But in any case, I had overestimated the time that would be available during an International Flann O’Brien Conference, as I also underestimated the hangover that would follow it. Lowell remained unexplored, as did my copy of On The Road, which stayed in the suitcase throughout.
Then, somewhere since, I read the notorious put-down by Truman Capote, who once said of Kerouac’s jazz-style compositions, committed to paper in a frenzy of spontaneity and left unrevised: “That’s not writing, it’s typing.” And I also saw Capote’s even more damning verdict: “The cruellest thing you can do to Kerouac is re-read him at 38.”
Ouch. Having not Kerouac a first time before that age, I may be a bit late starting now. But perhaps that explains why, despite several attempts, I have yet to reach page 2 of On the Road.

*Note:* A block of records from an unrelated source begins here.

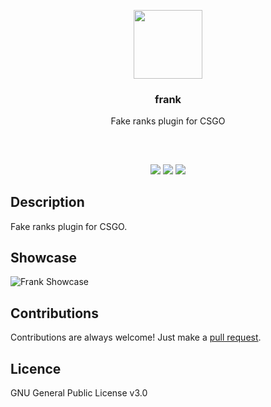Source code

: <p align="center">
<img src="https://i.imgur.com/Kfg9mJh.png" height="110px" width="auto"/>
<br/>
<h3 align="center">frank</h3>
<p align="center">Fake ranks plugin for CSGO</p>
<h2></h2>
</p>
<br />

<p align="center">
<a href="../../issues"><img src="https://img.shields.io/github/issues/mobeigi/frank.svg?style=flat-square" /></a>
<a href="../../pulls"><img src="https://img.shields.io/github/issues-pr/mobeigi/frank.svg?style=flat-square" /></a> 
<a href="LICENSE.md"><img src="https://img.shields.io/github/license/mobeigi/frank.svg?style=flat-square" /></a>
</p>

## Description
Fake ranks plugin for CSGO.

## Showcase
![Frank Showcase](https://invex.gg/vip/media/frank.png)

## Contributions
Contributions are always welcome!
Just make a [pull request](../../pulls).

## Licence
GNU General Public License v3.0
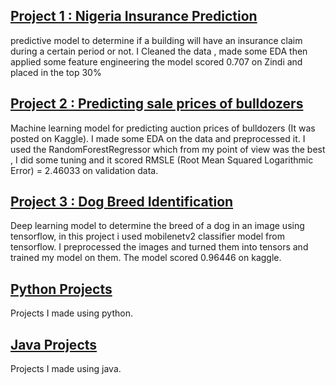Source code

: 

## [Project 1 : Nigeria Insurance Prediction](https://github.com/IyadAli-crypto/Nigeria-Insurance-Prediction)
predictive model to determine if a building will have an insurance claim during a certain period or not. I Cleaned the data , made some EDA then applied some feature engineering the model scored 0.707 on Zindi and placed in the top 30%
## [Project 2 : Predicting sale prices of bulldozers](https://github.com/IyadAli-crypto/Predicting-sale-prices-of-bulldozers-using-Machine-Learning)
Machine learning model for predicting auction prices of bulldozers (It was posted on Kaggle). I made some EDA on the data and preprocessed it. I used the RandomForestRegressor which from my point of view was the best , I did some tuning and it scored RMSLE (Root Mean Squared Logarithmic Error) = 2.46033 on validation data.

## [Project 3 : Dog Breed Identification](https://github.com/IyadAli-crypto/Dog-breed-identification)
 Deep learning model to determine the breed of a dog in an image using tensorflow, in this project i used mobilenetv2 classifier model from tensorflow.
 I preprocessed the images and turned them into tensors and trained my model on them. The model scored 0.96446 on kaggle.


## [Python Projects](https://github.com/IyadAli-crypto/Python-Projects)
Projects I made using python.

## [Java Projects](https://github.com/IyadAli-crypto/Java-Projects)
Projects I made using java.
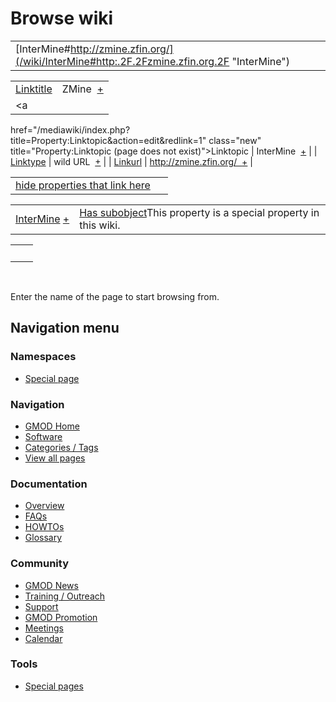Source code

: 



<span id="top"></span>




# <span dir="auto">Browse wiki</span>






|  |  |
|----|----|
| [InterMine#http://zmine.zfin.org/](/wiki/InterMine#http:.2F.2Fzmine.zfin.org.2F "InterMine") |  |

|  |  |
|----|----|
| [Linktitle](/wiki/Property%3ALinktitle "Property%3ALinktitle") | <span class="smwb-value">ZMine  <span class="smwsearch">[+](/wiki/Special%3ASearchByProperty/Linktitle/ZMine "Special%3ASearchByProperty/Linktitle/ZMine")</span></span> |
| <a
href="/mediawiki/index.php?title=Property:Linktopic&amp;action=edit&amp;redlink=1"
class="new"
title="Property:Linktopic (page does not exist)">Linktopic</a> | <span class="smwb-value">InterMine  <span class="smwsearch">[+](/wiki/Special%3ASearchByProperty/Linktopic/InterMine "Special%3ASearchByProperty/Linktopic/InterMine")</span></span> |
| [Linktype](/wiki/Property%3ALinktype "Property%3ALinktype") | <span class="smwb-value">wild URL  <span class="smwsearch">[+](/wiki/Special%3ASearchByProperty/Linktype/wild-20URL "Special%3ASearchByProperty/Linktype/wild-20URL")</span></span> |
| <a
href="/mediawiki/index.php?title=Property:Linkurl&amp;action=edit&amp;redlink=1"
class="new" title="Property:Linkurl (page does not exist)">Linkurl</a> | <span class="smwb-value">http://zmine.zfin.org/  <span class="smwsearch">[+](/wiki/Special%3ASearchByProperty/Linkurl/http:-2F-2Fzmine.zfin.org-2F "Special%3ASearchByProperty/Linkurl/http:-2F-2Fzmine.zfin.org-2F")</span></span> |

<span id="smw_browse_incoming"></span>

|  |  |
|----|----|
| [hide properties that link here](/mediawiki/index.php?title=Special:Browse&offset=0&dir=out&article=InterMine%23http%3A%2F%2Fzmine.zfin.org%2F)  |  |

|  |  |
|----|----|
| <span class="smwb-ivalue">[InterMine](/wiki/InterMine "InterMine") <span class="smwbrowse">[+](/wiki/Special%3ABrowse/InterMine "Special%3ABrowse/InterMine")</span></span> | <span class="smw-highlighter" data-type="1" state="inline" data-title="Property"><span class="smwbuiltin">[Has subobject](/wiki/Property%3AHas_subobject "Property:Has subobject")</span><span class="smwttcontent">This property is a special property in this wiki.</span></span> |

|     |     |
|-----|-----|
|     |     |

 

Enter the name of the page to start browsing from.  








## Navigation menu



### Namespaces

- <span id="ca-nstab-special">[Special
  page](/wiki/Special%3ABrowse/InterMine-23http%3A-2F-2Fzmine.zfin.org-2F "This is a special page, you cannot edit the page itself")</span>






### Navigation



- <span id="n-GMOD-Home">[GMOD Home](/wiki/Main_Page)</span>
- <span id="n-Software">[Software](/wiki/GMOD_Components)</span>
- <span id="n-Categories-.2F-Tags">[Categories /
  Tags](/wiki/Categories)</span>
- <span id="n-View-all-pages">[View all
  pages](/wiki/Special:AllPages)</span>




### Documentation



- <span id="n-Overview">[Overview](/wiki/Overview)</span>
- <span id="n-FAQs">[FAQs](/wiki/Category%3AFAQ)</span>
- <span id="n-HOWTOs">[HOWTOs](/wiki/Category%3AHOWTO)</span>
- <span id="n-Glossary">[Glossary](/wiki/Glossary)</span>




### Community



- <span id="n-GMOD-News">[GMOD News](/wiki/GMOD_News)</span>
- <span id="n-Training-.2F-Outreach">[Training /
  Outreach](/wiki/Training_and_Outreach)</span>
- <span id="n-Support">[Support](/wiki/Support)</span>
- <span id="n-GMOD-Promotion">[GMOD
  Promotion](/wiki/GMOD_Promotion)</span>
- <span id="n-Meetings">[Meetings](/wiki/Meetings)</span>
- <span id="n-Calendar">[Calendar](/wiki/Calendar)</span>




### Tools



- <span id="t-specialpages"><a href="/wiki/Special%3ASpecialPages" accesskey="q"
  title="A list of all special pages [q]">Special pages</a></span>








<!-- -->




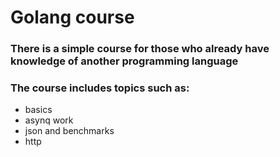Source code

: # Golang course
### There is a simple course for those who already have knowledge of another programming language

### The course includes topics such as:
 - basics
 - asynq work
 - json and benchmarks
 - http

There are books you should definitely not revisit in middle age, I know from experience. Hemingway’s For Whom the Bell Tolls is one.
When I first read that, at about 23, I was swept away by the romance of the hero’s adventures blowing up fascist-held bridges in civil war Spain while having earth-moving sex with a beautiful republican called Maria. But when I re-read it a few years ago, either I or the novel had aged badly.
How deprived I am for not having experienced On the Road at the right time may be debatable, however. I’m indebted to one long-time fan, David Barnett, who writing in the Guardian for the centenary, included this public health warning:
“Kerouac’s works often make it onto the list of red-flag books that, if you see on the shelf of a man you are dating, you should run a mile. The consensus seems to be that Kerouac is a thing for callow youths, to be grown out of, to be reassessed in maturity and found wanting.”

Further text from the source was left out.